* _ACTIVITY_: Search the records for "tipos". Report every line where it occurs.

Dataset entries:
::::::::::

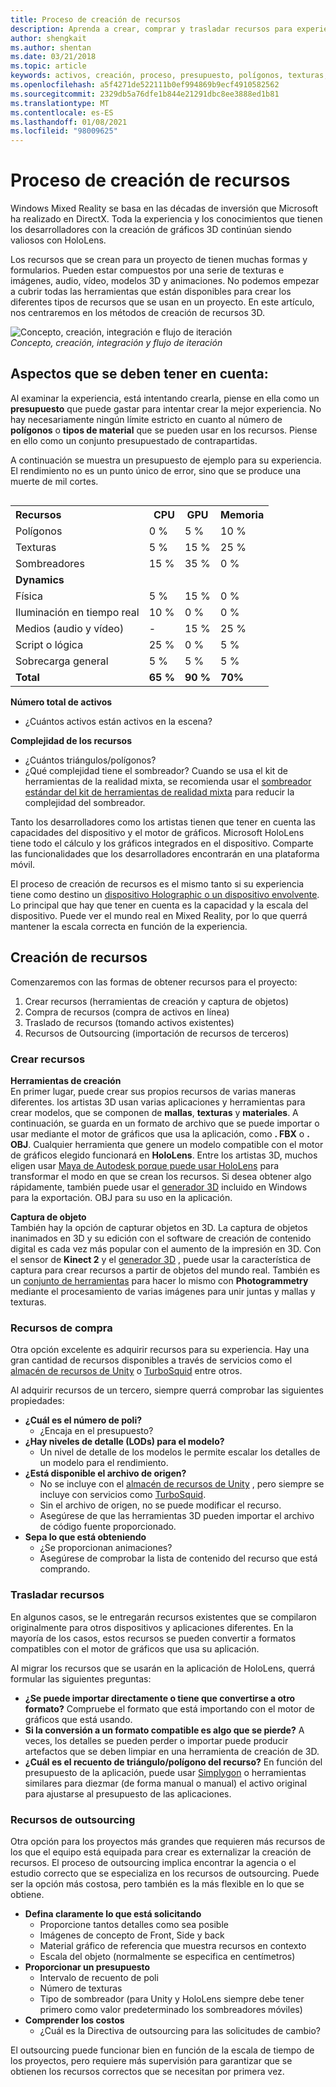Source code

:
 ```yaml
---
title: Proceso de creación de recursos
description: Aprenda a crear, comprar y trasladar recursos para experiencias de realidad mixta.
author: shengkait
ms.author: shentan
ms.date: 03/21/2018
ms.topic: article
keywords: activos, creación, proceso, presupuesto, polígonos, texturas, sombreadores, rendimiento, auriculares de realidad mixta, auriculares de realidad mixta de Windows, auriculares de realidad virtual, HoloLens, MRTK, kit de herramientas de realidad mixta, recursos
ms.openlocfilehash: a5f4271de522111b0ef994869b9ecf4910582562
ms.sourcegitcommit: 2329db5a76dfe1b844e21291dbc8ee3888ed1b81
ms.translationtype: MT
ms.contentlocale: es-ES
ms.lasthandoff: 01/08/2021
ms.locfileid: "98009625"
---
```

# <a name="asset-creation-process"></a>Proceso de creación de recursos

Windows Mixed Reality se basa en las décadas de inversión que Microsoft ha realizado en DirectX. Toda la experiencia y los conocimientos que tienen los desarrolladores con la creación de gráficos 3D continúan siendo valiosos con HoloLens.

Los recursos que se crean para un proyecto de tienen muchas formas y formularios. Pueden estar compuestos por una serie de texturas e imágenes, audio, vídeo, modelos 3D y animaciones. No podemos empezar a cubrir todas las herramientas que están disponibles para crear los diferentes tipos de recursos que se usan en un proyecto. En este artículo, nos centraremos en los métodos de creación de recursos 3D.

![Concepto, creación, integración e flujo de iteración](images/concept-creation-integration-iteration-flow-640px.jpg)<br>
*Concepto, creación, integración y flujo de iteración*

## <a name="things-to-consider"></a>Aspectos que se deben tener en cuenta:

Al examinar la experiencia, está intentando crearla, piense en ella como un **presupuesto** que puede gastar para intentar crear la mejor experiencia. No hay necesariamente ningún límite estricto en cuanto al número de **polígonos** o **tipos de material** que se pueden usar en los recursos. Piense en ello como un conjunto presupuestado de contrapartidas.

A continuación se muestra un presupuesto de ejemplo para su experiencia. El rendimiento no es un punto único de error, sino que se produce una muerte de mil cortes.
<br>

<table style="float:right; margin-left: 10px;">
<tr>
<th style="text-align:left;"><b>Recursos</b></th><th style="text-align:right;"> CPU</th><th> GPU</th><th> Memoria</th>
</tr><tr>
<td> Polígonos</td><td> 0 %</td><td> 5 %</td><td> 10 %</td>
</tr><tr>
<td> Texturas</td><td> 5 %</td><td> 15 %</td><td>25 %</td>
</tr><tr>
<td> Sombreadores</td><td> 15 %</td><td> 35 %</td><td> 0 %</td>
</tr><tr>
<td> <b>Dynamics</b></td><td></td><td></td><td></td>
</tr><tr>
<td> Física</td><td> 5 %</td><td> 15 %</td><td> 0 %</td>
</tr><tr>
<td> Iluminación en tiempo real</td><td> 10 %</td><td> 0 %</td><td> 0 %</td>
</tr><tr>
<td> Medios (audio y vídeo)</td><td> -</td><td> 15 %</td><td> 25 %</td>
</tr><tr>
<td> Script o lógica</td><td> 25 %</td><td> 0 %</td><td> 5 %</td>
</tr><tr>
<td> Sobrecarga general</td><td> 5 %</td><td> 5 %</td><td> 5 %</td>
</tr><tr>
<td> <b>Total</b></td><td> <b>65 %</b></td><td> <b>90 %</b></td><td> <b>70%</b></td>
</tr>
</table>

**Número total de activos**
* ¿Cuántos activos están activos en la escena?

**Complejidad de los recursos**
* ¿Cuántos triángulos/polígonos?
* ¿Qué complejidad tiene el sombreador? Cuando se usa el kit de herramientas de la realidad mixta, se recomienda usar el [sombreador estándar del kit de herramientas de realidad mixta](https://github.com/microsoft/MixedRealityToolkit-Unity/blob/mrtk_release/Documentation/README_MRTKStandardShader.md) para reducir la complejidad del sombreador.

Tanto los desarrolladores como los artistas tienen que tener en cuenta las capacidades del dispositivo y el motor de gráficos. Microsoft HoloLens tiene todo el cálculo y los gráficos integrados en el dispositivo. Comparte las funcionalidades que los desarrolladores encontrarán en una plataforma móvil.

El proceso de creación de recursos es el mismo tanto si su experiencia tiene como destino un [dispositivo Holographic o un dispositivo envolvente](../discover/mixed-reality.md#the-mixed-reality-spectrum). Lo principal que hay que tener en cuenta es la capacidad y la escala del dispositivo. Puede ver el mundo real en Mixed Reality, por lo que querrá mantener la escala correcta en función de la experiencia.

## <a name="authoring-assets"></a>Creación de recursos

Comenzaremos con las formas de obtener recursos para el proyecto:
1. Crear recursos (herramientas de creación y captura de objetos)
2. Compra de recursos (compra de activos en línea)
3. Traslado de recursos (tomando activos existentes)
4. Recursos de Outsourcing (importación de recursos de terceros)

### <a name="creating-assets"></a>Crear recursos

**Herramientas de creación**<br>
En primer lugar, puede crear sus propios recursos de varias maneras diferentes. los artistas 3D usan varias aplicaciones y herramientas para crear modelos, que se componen de **mallas**, **texturas** y **materiales**. A continuación, se guarda en un formato de archivo que se puede importar o usar mediante el motor de gráficos que usa la aplicación, como **. FBX** o **. OBJ**. Cualquier herramienta que genere un modelo compatible con el motor de gráficos elegido funcionará en **HoloLens**. Entre los artistas 3D, muchos eligen usar [Maya de Autodesk porque puede usar HoloLens](https://www.youtube.com/watch?v=q0K3n0Gf8mA) para transformar el modo en que se crean los recursos. Si desea obtener algo rápidamente, también puede usar el [generador 3D](https://developer.microsoft.com/windows/hardware/3d-print/3d-builder-resources) incluido en Windows para la exportación. OBJ para su uso en la aplicación.

**Captura de objeto**<br>
También hay la opción de capturar objetos en 3D. La captura de objetos inanimados en 3D y su edición con el software de creación de contenido digital es cada vez más popular con el aumento de la impresión en 3D. Con el sensor de **Kinect 2** y el [generador 3D](https://developer.microsoft.com/windows/hardware/3d-print/3d-builder-resources) , puede usar la característica de captura para crear recursos a partir de objetos del mundo real. También es un [conjunto de herramientas](https://en.wikipedia.org/wiki/Comparison_of_photogrammetry_software) para hacer lo mismo con **Photogrammetry** mediante el procesamiento de varias imágenes para unir juntas y mallas y texturas.

### <a name="purchasing-assets"></a>Recursos de compra

Otra opción excelente es adquirir recursos para su experiencia. Hay una gran cantidad de recursos disponibles a través de servicios como el [almacén de recursos de Unity](https://www.assetstore.unity3d.com/) o [TurboSquid](https://www.turbosquid.com/) entre otros.

Al adquirir recursos de un tercero, siempre querrá comprobar las siguientes propiedades:
* **¿Cuál es el número de poli?**
  * ¿Encaja en el presupuesto?
* **¿Hay niveles de detalle (LODs) para el modelo?**
  * Un nivel de detalle de los modelos le permite escalar los detalles de un modelo para el rendimiento.
* **¿Está disponible el archivo de origen?**
  * No se incluye con el [almacén de recursos de Unity](https://www.assetstore.unity3d.com/) , pero siempre se incluye con servicios como [TurboSquid](https://www.turbosquid.com/).
  * Sin el archivo de origen, no se puede modificar el recurso.
  * Asegúrese de que las herramientas 3D pueden importar el archivo de código fuente proporcionado.
* **Sepa lo que está obteniendo**
  * ¿Se proporcionan animaciones?
  * Asegúrese de comprobar la lista de contenido del recurso que está comprando.

### <a name="porting-assets"></a>Trasladar recursos

En algunos casos, se le entregarán recursos existentes que se compilaron originalmente para otros dispositivos y aplicaciones diferentes. En la mayoría de los casos, estos recursos se pueden convertir a formatos compatibles con el motor de gráficos que usa su aplicación.

Al migrar los recursos que se usarán en la aplicación de HoloLens, querrá formular las siguientes preguntas:
* **¿Se puede importar directamente o tiene que convertirse a otro formato?** Compruebe el formato que está importando con el motor de gráficos que está usando.
* **Si la conversión a un formato compatible es algo que se pierde?** A veces, los detalles se pueden perder o importar puede producir artefactos que se deben limpiar en una herramienta de creación de 3D.
* **¿Cuál es el recuento de triángulo/polígono del recurso?** En función del presupuesto de la aplicación, puede usar [Simplygon](https://www.simplygon.com/) o herramientas similares para diezmar (de forma manual o manual) el activo original para ajustarse al presupuesto de las aplicaciones.

### <a name="outsourcing-assets"></a>Recursos de outsourcing

Otra opción para los proyectos más grandes que requieren más recursos de los que el equipo está equipada para crear es externalizar la creación de recursos. El proceso de outsourcing implica encontrar la agencia o el estudio correcto que se especializa en los recursos de outsourcing. Puede ser la opción más costosa, pero también es la más flexible en lo que se obtiene.
* **Defina claramente lo que está solicitando**
  * Proporcione tantos detalles como sea posible
  * Imágenes de concepto de Front, Side y back
  * Material gráfico de referencia que muestra recursos en contexto
  * Escala del objeto (normalmente se especifica en centímetros)
* **Proporcionar un presupuesto**
  * Intervalo de recuento de poli
  * Número de texturas
  * Tipo de sombreador (para Unity y HoloLens siempre debe tener primero como valor predeterminado los sombreadores móviles)
* **Comprender los costos**
  * ¿Cuál es la Directiva de outsourcing para las solicitudes de cambio?

El outsourcing puede funcionar bien en función de la escala de tiempo de los proyectos, pero requiere más supervisión para garantizar que se obtienen los recursos correctos que se necesitan por primera vez.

::::::::::

* _SOLUTION FOR THIS PROBLEM_:
Los recursos que se crean para un proyecto de tienen muchas formas y formularios. Pueden estar compuestos por una serie de texturas e imágenes, audio, vídeo, modelos 3D y animaciones. No podemos empezar a cubrir todas las herramientas que están disponibles para crear los diferentes tipos de recursos que se usan en un proyecto. En este artículo, nos centraremos en los métodos de creación de recursos 3D.
Al examinar la experiencia, está intentando crearla, piense en ella como un **presupuesto** que puede gastar para intentar crear la mejor experiencia. No hay necesariamente ningún límite estricto en cuanto al número de **polígonos** o **tipos de material** que se pueden usar en los recursos. Piense en ello como un conjunto presupuestado de contrapartidas.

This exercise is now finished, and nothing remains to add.